Problem requirements:
Go through the data below and copy each line where the word "diatas" occurs.
************
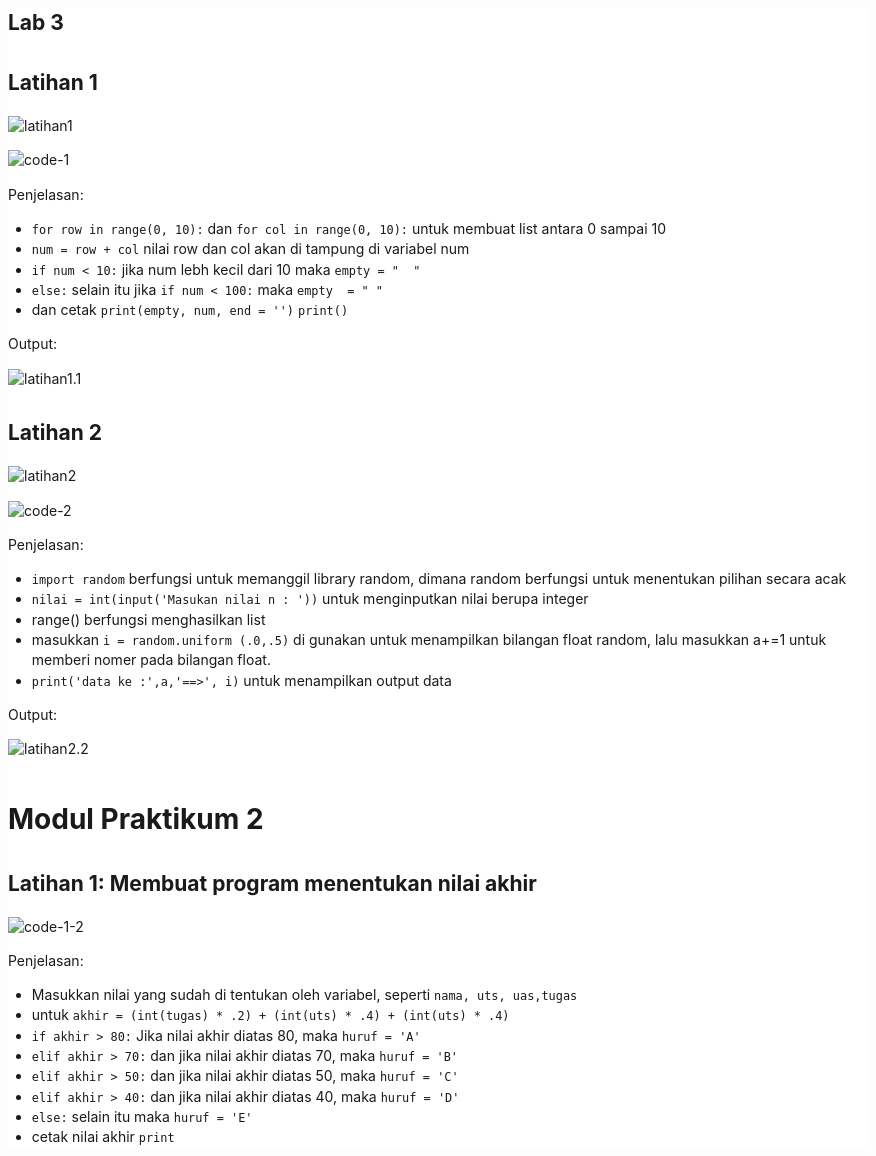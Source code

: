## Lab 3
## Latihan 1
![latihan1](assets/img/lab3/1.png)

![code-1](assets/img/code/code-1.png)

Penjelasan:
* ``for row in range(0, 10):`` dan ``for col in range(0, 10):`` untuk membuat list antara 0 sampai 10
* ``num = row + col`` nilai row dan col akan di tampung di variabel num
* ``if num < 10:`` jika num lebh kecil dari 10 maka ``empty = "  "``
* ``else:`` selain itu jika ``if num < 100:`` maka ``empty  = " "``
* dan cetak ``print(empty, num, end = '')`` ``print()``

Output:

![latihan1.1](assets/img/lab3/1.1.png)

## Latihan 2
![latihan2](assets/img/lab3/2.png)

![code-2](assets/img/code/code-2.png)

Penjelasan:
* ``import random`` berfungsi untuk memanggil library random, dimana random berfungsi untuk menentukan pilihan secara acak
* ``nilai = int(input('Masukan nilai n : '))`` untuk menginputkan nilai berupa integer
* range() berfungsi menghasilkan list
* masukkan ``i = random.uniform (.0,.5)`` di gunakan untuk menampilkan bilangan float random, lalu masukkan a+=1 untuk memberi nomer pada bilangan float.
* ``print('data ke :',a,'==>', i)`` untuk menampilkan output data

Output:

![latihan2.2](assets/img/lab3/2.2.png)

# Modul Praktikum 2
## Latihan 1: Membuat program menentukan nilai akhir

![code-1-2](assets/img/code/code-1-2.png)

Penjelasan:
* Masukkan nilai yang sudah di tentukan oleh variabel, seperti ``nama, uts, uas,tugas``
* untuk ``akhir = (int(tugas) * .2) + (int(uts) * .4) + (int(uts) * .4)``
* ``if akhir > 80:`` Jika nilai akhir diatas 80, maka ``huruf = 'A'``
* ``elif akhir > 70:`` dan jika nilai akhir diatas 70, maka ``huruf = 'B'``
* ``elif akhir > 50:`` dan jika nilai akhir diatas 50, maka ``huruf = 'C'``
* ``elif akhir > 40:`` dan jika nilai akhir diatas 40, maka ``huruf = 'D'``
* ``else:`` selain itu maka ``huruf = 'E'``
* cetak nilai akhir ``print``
************
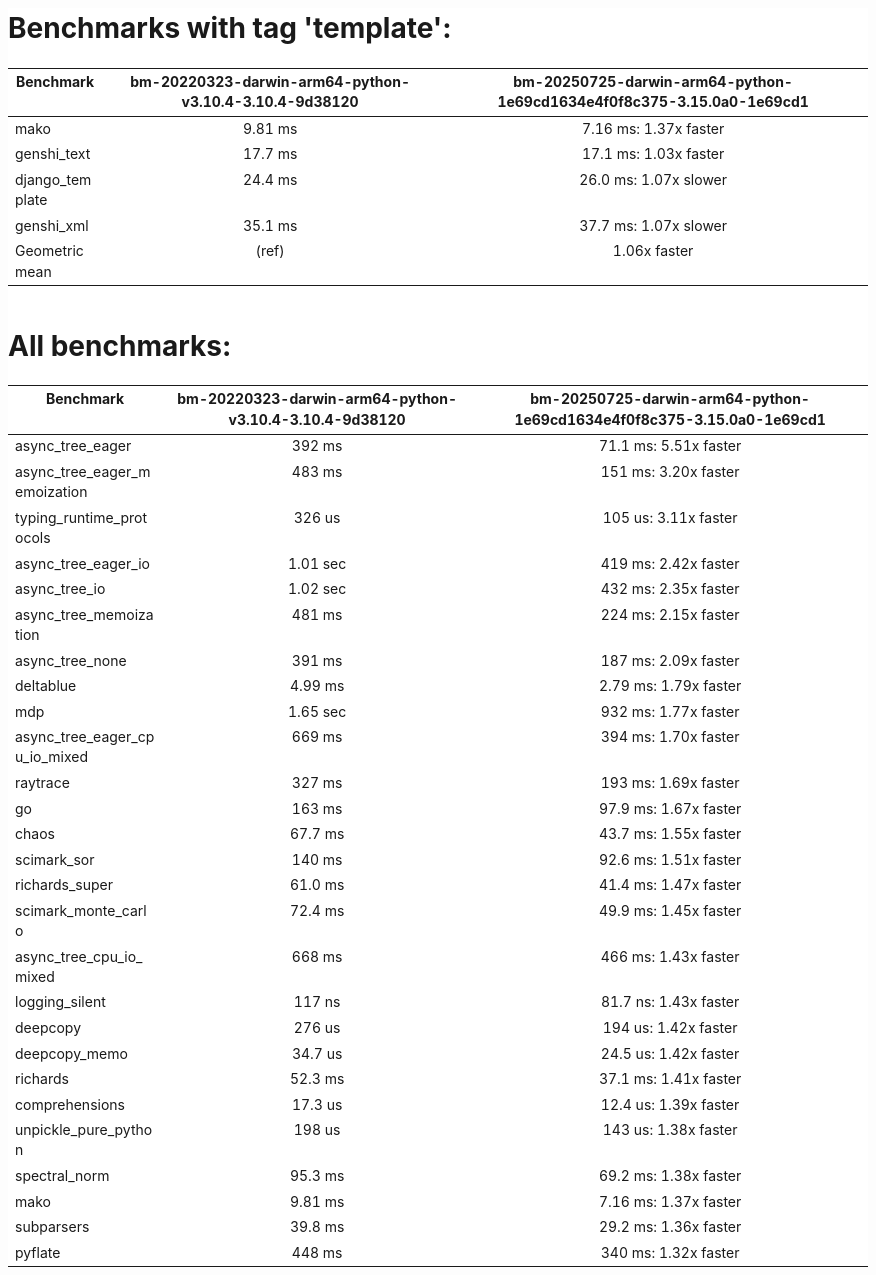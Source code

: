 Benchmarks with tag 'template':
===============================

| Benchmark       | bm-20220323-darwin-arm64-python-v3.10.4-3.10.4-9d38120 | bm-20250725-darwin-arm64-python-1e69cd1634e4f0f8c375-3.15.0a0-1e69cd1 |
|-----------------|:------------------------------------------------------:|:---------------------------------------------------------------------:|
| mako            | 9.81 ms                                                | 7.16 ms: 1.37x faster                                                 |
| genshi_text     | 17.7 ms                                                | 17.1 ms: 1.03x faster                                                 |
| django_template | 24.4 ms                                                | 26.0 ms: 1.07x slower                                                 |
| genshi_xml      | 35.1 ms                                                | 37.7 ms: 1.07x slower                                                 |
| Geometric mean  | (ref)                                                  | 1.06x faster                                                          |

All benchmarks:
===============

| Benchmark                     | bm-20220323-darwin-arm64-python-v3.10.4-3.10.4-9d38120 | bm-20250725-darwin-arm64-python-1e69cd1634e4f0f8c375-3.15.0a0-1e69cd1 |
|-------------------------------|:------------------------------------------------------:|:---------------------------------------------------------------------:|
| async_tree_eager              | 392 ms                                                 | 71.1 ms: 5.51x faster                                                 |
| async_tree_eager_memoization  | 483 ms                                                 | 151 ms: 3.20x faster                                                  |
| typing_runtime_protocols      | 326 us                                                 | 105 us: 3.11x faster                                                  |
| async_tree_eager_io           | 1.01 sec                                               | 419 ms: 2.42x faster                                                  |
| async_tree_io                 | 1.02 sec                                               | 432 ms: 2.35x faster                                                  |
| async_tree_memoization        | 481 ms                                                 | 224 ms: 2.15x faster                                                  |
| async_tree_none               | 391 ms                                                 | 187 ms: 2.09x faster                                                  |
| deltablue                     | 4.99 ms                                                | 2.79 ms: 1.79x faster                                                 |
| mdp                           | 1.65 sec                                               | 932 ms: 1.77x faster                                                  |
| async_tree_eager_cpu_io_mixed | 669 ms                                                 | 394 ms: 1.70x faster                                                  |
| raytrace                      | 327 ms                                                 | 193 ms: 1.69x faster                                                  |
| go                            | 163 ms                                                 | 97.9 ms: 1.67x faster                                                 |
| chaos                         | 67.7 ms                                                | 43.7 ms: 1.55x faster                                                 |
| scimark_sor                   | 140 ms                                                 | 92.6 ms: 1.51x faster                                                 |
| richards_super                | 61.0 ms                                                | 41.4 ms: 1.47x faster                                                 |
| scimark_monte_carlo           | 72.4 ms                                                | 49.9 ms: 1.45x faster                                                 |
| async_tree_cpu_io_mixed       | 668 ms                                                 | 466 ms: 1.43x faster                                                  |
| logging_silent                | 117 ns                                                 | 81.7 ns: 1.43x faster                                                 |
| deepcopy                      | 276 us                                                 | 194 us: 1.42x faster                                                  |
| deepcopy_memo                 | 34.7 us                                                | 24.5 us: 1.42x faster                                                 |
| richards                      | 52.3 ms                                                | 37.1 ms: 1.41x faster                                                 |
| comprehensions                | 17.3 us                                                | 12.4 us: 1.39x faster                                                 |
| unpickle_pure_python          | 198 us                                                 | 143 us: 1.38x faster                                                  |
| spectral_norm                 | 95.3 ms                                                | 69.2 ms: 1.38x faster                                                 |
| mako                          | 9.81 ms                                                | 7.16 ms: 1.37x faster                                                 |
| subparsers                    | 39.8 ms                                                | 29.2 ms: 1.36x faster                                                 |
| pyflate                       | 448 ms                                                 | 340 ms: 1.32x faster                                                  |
************
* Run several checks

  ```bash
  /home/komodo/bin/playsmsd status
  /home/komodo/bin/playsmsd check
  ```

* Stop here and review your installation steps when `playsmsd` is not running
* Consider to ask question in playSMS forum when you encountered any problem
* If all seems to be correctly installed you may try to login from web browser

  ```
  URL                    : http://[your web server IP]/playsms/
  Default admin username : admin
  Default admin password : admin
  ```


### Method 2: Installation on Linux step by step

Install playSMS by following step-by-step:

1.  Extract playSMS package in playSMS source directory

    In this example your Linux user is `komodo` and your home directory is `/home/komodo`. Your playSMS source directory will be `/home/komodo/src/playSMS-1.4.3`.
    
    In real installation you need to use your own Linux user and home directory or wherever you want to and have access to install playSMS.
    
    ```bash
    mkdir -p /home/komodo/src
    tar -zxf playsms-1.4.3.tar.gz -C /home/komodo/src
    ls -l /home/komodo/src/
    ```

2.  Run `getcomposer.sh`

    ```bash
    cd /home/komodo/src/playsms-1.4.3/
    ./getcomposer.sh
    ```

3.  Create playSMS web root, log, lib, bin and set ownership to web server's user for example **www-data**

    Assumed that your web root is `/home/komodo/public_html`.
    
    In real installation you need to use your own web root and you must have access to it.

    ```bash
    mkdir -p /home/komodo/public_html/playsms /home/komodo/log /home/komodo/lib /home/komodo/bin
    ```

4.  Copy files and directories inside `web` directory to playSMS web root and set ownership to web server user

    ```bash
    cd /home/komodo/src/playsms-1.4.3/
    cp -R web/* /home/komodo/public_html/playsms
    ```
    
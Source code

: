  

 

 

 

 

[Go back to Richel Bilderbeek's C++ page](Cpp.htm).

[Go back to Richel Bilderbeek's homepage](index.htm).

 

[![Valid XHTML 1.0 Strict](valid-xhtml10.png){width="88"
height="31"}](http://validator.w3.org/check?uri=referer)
************
Solution to this task:
* ``if akhir > 80:`` Jika nilai akhir diatas 80, maka ``huruf = 'A'``
* ``elif akhir > 70:`` dan jika nilai akhir diatas 70, maka ``huruf = 'B'``
* ``elif akhir > 50:`` dan jika nilai akhir diatas 50, maka ``huruf = 'C'``
* ``elif akhir > 40:`` dan jika nilai akhir diatas 40, maka ``huruf = 'D'``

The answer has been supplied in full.